По временам он досадовал на это и стыдился своей досады. Он помнил, что в течение всех лет его страданий он больше всего жаждал анонимности. Капеллан в Льюисе спросил, чего ему не хватает больше всего, а он ответил, что ему не хватает его жизни. Теперь она ему возвращена; у него есть работа, деньги в достатке, люди, которым можно кивнуть при встрече на улице. Но иногда его локтем в бок толкала мысль, что он заслуживает большего, что его испытания должны были бы увенчаться большей наградой. Из злодея в мученики, а затем практически в никого — разве это справедливо? Его сторонники заверяли, что его дело не менее значительно, чем дело Дрейфуса, что оно раскрыло об Англии не меньше, чем дело Дрейфуса о Франции, и точно так же, как были дрейфусары и антидрейфусары, были люди за и против Идалджи. Далее они настаивали, что в сэре Артуре Конан Дойле он обрел столь же великого защитника и заметно лучшего писателя, чем француз Эмиль Золя, чьи книги как будто отличались вульгарностью и кто сбежал в Англию, когда ему пригрозили тюрьмой. Вообразить только, что сэр Артур дает стрекача в Париж, чтобы избежать прихоти какого- нибудь политика или прокурора! Он бы остался, и вступил в бой, и поднял бы огромный шум, и тряс бы решетку своей камеры, пока тюрьма не обрушилась бы.
И тем не менее вопреки всему слава имени Дрейфуса непрерывно возрастала и обрела известность по всему земному шару, тогда как имя Идалджи еле-еле узнавали в Уолверхемптоне. Отчасти это было следствием его собственной инициативы — или, точнее, отсутствия инициативы. После освобождения его часто приглашали выступить на собрании, написать статью в газету, дать интервью. Он неизменно отвечал отказом. Он не хотел стать оратором или борцом за что-либо; он не обладал темпераментом для вещания с трибун; и один раз, рассказав про свои страдания «Арбитру», считал нескромным возвращаться к ним снова, когда его об этом просили. Он тогда взвесил, не подготовить ли дополненное издание своей книги о железнодорожном праве, но почувствовал, что и это тоже может оказаться эксплуатацией его известности.
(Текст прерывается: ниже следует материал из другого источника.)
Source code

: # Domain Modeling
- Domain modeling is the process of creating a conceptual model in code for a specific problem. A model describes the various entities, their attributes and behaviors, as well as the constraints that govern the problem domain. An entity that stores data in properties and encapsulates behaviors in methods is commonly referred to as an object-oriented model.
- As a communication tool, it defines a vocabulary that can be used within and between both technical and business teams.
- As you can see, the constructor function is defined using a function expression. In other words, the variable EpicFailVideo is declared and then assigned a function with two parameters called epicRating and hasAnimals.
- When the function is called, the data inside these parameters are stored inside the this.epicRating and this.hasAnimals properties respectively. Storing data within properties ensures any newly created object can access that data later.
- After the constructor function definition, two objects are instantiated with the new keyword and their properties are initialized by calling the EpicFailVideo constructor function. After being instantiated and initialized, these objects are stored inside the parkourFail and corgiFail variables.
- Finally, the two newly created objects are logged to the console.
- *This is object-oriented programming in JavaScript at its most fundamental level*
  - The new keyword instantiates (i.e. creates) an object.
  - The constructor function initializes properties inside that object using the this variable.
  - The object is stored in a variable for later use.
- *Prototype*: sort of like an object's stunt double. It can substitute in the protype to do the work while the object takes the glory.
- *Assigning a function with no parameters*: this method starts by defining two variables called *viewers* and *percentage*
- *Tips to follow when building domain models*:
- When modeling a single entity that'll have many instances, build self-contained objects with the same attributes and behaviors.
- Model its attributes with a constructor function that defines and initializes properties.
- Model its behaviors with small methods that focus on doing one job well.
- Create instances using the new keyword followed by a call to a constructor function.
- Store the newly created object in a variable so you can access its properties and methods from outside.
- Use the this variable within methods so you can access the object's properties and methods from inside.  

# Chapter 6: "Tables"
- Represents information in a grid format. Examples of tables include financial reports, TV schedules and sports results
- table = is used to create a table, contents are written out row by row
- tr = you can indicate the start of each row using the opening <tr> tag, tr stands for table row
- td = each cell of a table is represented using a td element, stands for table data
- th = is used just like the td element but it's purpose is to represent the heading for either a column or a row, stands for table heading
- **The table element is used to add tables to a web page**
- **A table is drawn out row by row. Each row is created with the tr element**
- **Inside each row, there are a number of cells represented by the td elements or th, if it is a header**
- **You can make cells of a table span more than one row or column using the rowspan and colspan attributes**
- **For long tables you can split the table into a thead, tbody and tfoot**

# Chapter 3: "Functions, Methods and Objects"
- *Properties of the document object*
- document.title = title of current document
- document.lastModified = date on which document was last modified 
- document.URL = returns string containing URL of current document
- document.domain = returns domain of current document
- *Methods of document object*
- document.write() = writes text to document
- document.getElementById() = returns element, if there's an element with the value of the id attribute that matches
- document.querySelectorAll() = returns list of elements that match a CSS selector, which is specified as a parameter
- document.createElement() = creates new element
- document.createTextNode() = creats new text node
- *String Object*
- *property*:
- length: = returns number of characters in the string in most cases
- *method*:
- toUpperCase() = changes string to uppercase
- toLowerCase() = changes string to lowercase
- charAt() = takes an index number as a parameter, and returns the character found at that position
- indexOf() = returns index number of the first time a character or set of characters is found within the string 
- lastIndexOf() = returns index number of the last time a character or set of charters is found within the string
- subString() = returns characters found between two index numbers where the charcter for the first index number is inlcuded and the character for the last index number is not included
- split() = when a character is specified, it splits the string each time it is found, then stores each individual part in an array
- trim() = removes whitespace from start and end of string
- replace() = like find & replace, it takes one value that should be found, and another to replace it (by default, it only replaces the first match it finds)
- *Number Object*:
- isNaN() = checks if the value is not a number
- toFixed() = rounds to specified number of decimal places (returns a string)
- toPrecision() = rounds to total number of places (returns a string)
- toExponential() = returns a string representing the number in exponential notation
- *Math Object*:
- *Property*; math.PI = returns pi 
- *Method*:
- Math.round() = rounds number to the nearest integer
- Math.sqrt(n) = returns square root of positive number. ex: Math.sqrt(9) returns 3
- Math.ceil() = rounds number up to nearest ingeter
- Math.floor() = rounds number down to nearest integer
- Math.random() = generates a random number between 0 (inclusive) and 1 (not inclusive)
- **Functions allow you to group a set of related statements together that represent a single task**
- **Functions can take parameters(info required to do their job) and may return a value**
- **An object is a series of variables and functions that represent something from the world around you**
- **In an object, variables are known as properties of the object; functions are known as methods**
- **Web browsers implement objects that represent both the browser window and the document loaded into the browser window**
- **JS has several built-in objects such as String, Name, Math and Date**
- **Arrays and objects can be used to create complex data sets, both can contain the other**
Однако он подозревал, что в гораздо большей мере его безвестность имела отношение к самой Англии. Франция, как он ее понимал, была страной крайностей, бешеных мнений, бешеных принципов и долгой памяти. Англия была много спокойней, столь же принципиальной, но менее охочей поднимать шумиху из-за своих принципов; местом, где общее право вызывало больше доверия, чем правительственные постановления; где люди занимались своим делом и не искали случая вмешиваться в чужое; где большие общественные взрывы происходили от времени до времени — взрывы чувств, которые могли бы даже перейти в насилие и несправедливости, но которые скоро изглаживались из памяти и редко встраивались в историю страны. Ну, случилось, а теперь давайте забудем и продолжим жить как жили прежде — такова английская традиция. Что-то было плохо, что-то было сломано, но теперь исправлено, так что сделаем вид, что ничего особенно плохого не было с самого начала. Дело Идалджи не возникло бы, если бы существовал апелляционный суд? Прекрасно, в таком случае оправдайте Идалджи, учредите апелляционный суд до истечения года — и что еще останется сказать? Это была Англия, и Джордж мог понять точку зрения Англии, потому что Джордж сам был англичанином.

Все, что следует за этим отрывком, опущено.